_What the task asks_. Every line in the records below with the string "argument" is to be copied out.

_Stored data_.
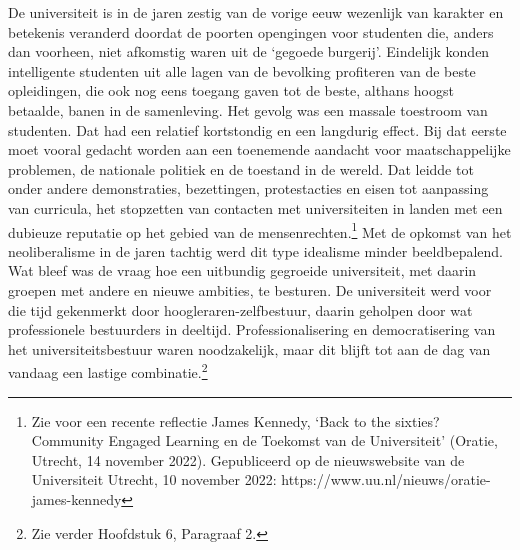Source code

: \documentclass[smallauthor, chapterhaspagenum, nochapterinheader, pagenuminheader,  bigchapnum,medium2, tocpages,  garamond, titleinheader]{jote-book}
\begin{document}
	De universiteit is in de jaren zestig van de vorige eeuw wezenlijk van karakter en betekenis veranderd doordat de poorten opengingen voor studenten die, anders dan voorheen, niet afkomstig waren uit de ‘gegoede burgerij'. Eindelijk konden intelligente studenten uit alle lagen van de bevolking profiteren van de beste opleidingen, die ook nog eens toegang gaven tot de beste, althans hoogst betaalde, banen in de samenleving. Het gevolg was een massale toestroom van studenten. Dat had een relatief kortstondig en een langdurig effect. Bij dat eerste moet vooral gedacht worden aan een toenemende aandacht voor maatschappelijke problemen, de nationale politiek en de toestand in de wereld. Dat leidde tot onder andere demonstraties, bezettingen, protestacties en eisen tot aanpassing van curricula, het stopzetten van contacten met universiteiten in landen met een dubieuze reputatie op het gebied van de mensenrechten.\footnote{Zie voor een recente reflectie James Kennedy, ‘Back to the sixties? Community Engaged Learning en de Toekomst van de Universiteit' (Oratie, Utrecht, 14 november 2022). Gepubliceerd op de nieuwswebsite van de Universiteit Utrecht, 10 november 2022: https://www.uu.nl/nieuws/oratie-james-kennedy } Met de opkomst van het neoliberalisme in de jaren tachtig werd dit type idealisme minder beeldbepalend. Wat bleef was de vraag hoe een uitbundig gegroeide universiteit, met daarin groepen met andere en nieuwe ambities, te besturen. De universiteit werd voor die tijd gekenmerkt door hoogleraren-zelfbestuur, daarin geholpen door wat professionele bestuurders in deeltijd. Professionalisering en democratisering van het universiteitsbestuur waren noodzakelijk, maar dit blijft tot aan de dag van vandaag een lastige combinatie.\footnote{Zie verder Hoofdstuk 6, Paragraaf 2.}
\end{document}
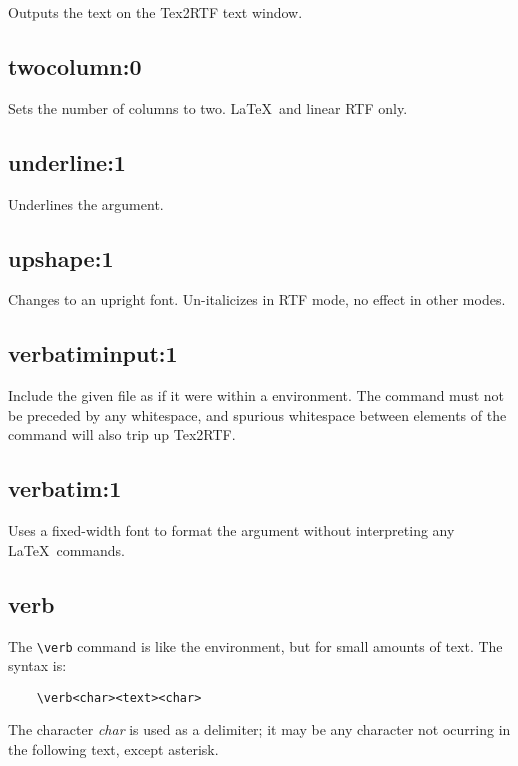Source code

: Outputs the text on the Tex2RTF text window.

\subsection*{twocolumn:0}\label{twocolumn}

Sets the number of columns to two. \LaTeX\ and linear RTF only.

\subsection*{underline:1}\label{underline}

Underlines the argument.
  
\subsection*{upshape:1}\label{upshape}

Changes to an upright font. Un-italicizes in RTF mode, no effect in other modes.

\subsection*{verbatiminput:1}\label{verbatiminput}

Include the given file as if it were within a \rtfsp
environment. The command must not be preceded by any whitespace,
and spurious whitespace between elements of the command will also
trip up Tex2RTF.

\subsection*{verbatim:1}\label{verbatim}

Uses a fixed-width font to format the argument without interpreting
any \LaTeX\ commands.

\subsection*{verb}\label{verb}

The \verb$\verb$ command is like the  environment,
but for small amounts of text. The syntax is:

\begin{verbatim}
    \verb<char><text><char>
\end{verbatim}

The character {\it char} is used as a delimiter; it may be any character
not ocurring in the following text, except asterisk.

_Result for this task_.
Underlines the argument.
Uses a fixed-width font to format the argument without interpreting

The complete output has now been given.